→ **Action item**
Restate word for word the lines of the records below, starting at the line that contains "B​y passing in" and ending at the line that contains "#### ​ModelFilterKeys", with both of those lines included and nothing else.

== Records for the exercise ==

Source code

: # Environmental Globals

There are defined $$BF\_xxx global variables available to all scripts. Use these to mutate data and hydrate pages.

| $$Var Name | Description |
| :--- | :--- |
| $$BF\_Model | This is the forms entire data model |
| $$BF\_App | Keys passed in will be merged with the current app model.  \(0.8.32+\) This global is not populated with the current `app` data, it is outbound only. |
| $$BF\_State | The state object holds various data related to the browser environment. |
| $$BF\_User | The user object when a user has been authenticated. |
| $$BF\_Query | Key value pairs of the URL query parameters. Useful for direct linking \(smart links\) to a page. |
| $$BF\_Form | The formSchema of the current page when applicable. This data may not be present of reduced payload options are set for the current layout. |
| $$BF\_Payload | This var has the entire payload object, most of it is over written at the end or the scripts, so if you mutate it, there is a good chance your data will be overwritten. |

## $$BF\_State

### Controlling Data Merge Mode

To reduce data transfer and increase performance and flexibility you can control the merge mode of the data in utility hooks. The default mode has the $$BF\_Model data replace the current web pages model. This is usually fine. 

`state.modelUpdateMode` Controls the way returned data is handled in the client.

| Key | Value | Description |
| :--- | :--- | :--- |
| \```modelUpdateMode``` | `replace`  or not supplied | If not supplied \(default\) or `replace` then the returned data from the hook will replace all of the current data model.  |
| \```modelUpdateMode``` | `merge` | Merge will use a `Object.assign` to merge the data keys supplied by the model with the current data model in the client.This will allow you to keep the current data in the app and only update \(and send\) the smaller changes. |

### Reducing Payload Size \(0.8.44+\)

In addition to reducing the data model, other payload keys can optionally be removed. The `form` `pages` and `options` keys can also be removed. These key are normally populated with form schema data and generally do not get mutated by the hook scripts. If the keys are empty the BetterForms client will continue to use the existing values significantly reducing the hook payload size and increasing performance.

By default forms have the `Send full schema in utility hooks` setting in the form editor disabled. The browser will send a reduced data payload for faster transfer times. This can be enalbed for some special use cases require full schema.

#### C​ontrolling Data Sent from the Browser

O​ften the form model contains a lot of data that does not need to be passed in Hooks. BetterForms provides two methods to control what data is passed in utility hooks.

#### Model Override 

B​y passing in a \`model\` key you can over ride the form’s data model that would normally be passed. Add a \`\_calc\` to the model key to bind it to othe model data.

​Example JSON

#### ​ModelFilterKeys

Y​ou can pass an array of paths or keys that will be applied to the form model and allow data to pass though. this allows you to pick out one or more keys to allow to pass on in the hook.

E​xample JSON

===

→ **Completed exercise**
B​y passing in a \`model\` key you can over ride the form’s data model that would normally be passed. Add a \`\_calc\` to the model key to bind it to othe model data.

​Example JSON

#### ​ModelFilterKeys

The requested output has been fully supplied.